Sadly, her mother passed away when Crawford was 20, leaving her as a steward for her 8-year-old brother — an unwanted character-building experience.

It was a long time, though, before she realized that making clothes could be an “actual profession.” After studying foreign languages in college (she speaks three), her introduction to the garment industry was a job at her cousin’s textile company in Los Angeles. She then ended up in San Francisco, working as a waitress. Her first major epiphany came when a mentor, a neighbor who heard her cutting cloth in her apartment, took her to see a Jean-Paul Gaultier museum show.

“I called in sick the next day — I had decided to go into fashion,” she said.

After attending fashion classes, she worked a low-level position in design at Gymboree. On the side, she taught kids from ages 6 to 12 the history of fashion at a private school. She then moved on to create her own institution —Arielle’s School of Fashion Design and Life — for kids in her apartment, after leaving the day job.

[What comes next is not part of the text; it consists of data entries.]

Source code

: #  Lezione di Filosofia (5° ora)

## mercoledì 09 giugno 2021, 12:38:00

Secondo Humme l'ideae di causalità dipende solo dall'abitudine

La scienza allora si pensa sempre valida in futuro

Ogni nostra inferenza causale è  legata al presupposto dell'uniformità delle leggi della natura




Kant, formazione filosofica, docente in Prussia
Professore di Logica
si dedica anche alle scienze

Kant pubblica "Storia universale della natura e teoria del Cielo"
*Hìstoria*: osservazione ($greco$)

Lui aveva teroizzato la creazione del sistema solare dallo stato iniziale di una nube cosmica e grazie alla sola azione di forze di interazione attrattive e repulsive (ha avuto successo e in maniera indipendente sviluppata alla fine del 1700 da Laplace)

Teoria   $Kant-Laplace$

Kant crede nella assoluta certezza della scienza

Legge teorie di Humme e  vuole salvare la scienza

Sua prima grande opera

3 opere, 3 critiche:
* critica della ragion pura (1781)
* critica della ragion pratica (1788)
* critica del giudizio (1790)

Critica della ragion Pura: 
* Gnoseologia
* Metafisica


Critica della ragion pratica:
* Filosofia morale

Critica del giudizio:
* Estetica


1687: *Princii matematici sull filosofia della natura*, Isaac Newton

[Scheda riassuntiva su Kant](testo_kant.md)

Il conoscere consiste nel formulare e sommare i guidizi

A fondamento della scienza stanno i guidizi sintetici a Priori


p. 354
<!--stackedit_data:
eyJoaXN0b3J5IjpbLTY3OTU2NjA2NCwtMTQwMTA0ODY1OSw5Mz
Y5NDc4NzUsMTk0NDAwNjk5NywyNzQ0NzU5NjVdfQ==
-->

“It was lucrative and fun!” she recalled. Still making her own clothes, she also created costumes for friends for Burning Man, a favorite excursion. Filling the days between classes were freelance gigs as a tailor, pattern maker, nanny and whatever else she could find.

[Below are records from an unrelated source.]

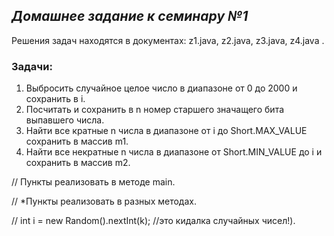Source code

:## ***Домашнее задание к семинару №1*** ## 
Решения задач находятся в документах: z1.java, z2.java, z3.java, z4.java .
### **Задачи:** ###
1. Выбросить случайное целое число в диапазоне от 0 до 2000 и сохранить в i.
2. Посчитать и сохранить в n номер старшего значащего бита выпавшего числа.
3. Найти все кратные n числа в диапазоне от i до Short.MAX_VALUE сохранить в массив m1.
4. Найти все некратные n числа в диапазоне от Short.MIN_VALUE до i и сохранить в массив m2.

// Пункты реализовать в методе main.

// *Пункты реализовать в разных методах.

// int i = new Random().nextInt(k); //это кидалка случайных чисел!).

Revelation No. 2 came on a visit to New York City in 2016. On the way into the city, her cab driver asked her if she would want to live here. “No way !” she replied. On her second day in the city, she found herself meditating in the La Plaza Cultural community garden, at E. Ninth St. and Avenue C. She was suddenly hit with the realization that, as she said, “New York was the place” for her. She returned to Frisco, packed up and became a New Yorker.

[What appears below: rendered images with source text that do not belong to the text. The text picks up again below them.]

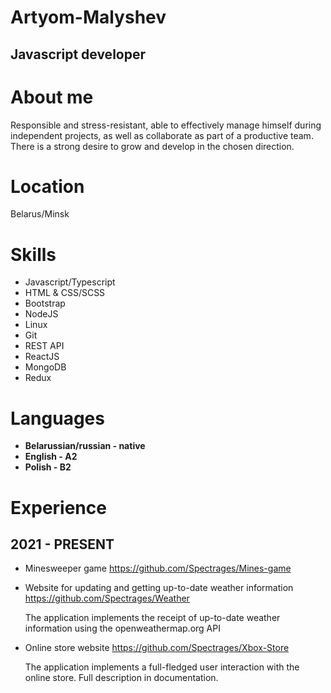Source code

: # Artyom-Malyshev
## Javascript developer

# About me

Responsible and stress-resistant, able to effectively manage himself during independent projects, as well as collaborate as part of a productive team. There is a strong desire to grow and develop in the chosen direction.

# Location
Belarus/Minsk

# Skills

* Javascript/Typescript
* HTML & CSS/SCSS
* Bootstrap
* NodeJS
* Linux
* Git
* REST API
* ReactJS
* MongoDB
* Redux

# Languages
* **Belarussian/russian - native**
* **English - A2**
* **Polish - B2** 

# Experience

## 2021 - PRESENT

* Minesweeper game
  https://github.com/Spectrages/Mines-game
  
* Website for updating and getting up-to-date weather information
   https://github.com/Spectrages/Weather
   
   The application implements the receipt of up-to-date weather information using the openweathermap.org API
   
* Online store website
   https://github.com/Spectrages/Xbox-Store
   
   The application implements a full-fledged user interaction with the online store. 
   Full description in documentation.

Further changes to her lifestyle came as a result of her work with shamanic ritual and sacred plant ceremonies.

“I went from maximilist to minimalist overnight,” she explained. “I realized that you don’t need to rely on clothes to tell people who you are.”

More than 300 pieces of clothing were discarded, leaving 30 items in her closet. The apartment was painted white and a blank slate was ready to be filled. Although she had some jobs within the industry in New York, notably for Rachel Comey and Alexander Wang, she made the decision to design and produce her own line.

“Corporate fashion wasn’t right for me,” she said.

Designer Arielle Crawford, at far right, with a mix of models and friends wearing her designs.

Using money earned from years as a waitress and the discarding of items from a previous life, she set out to produce a fashion line that was aligned with her ideals. With the key principles being minimalism and sustainability, Crawford’s initial pieces are simple, classically stylish and as politically correct as you can get. All items are made in New York City, using materials such as organic cotton and hemp, vegan-produced silk (the silkworms survive this process) and recycled polyester.

“I’m trying to create clothes you can wear for the rest of your life,” she explained, “by blending modern and traditional styles, using minimalism. If you simplify your decision-making process, you free up your mind for greater thinking.”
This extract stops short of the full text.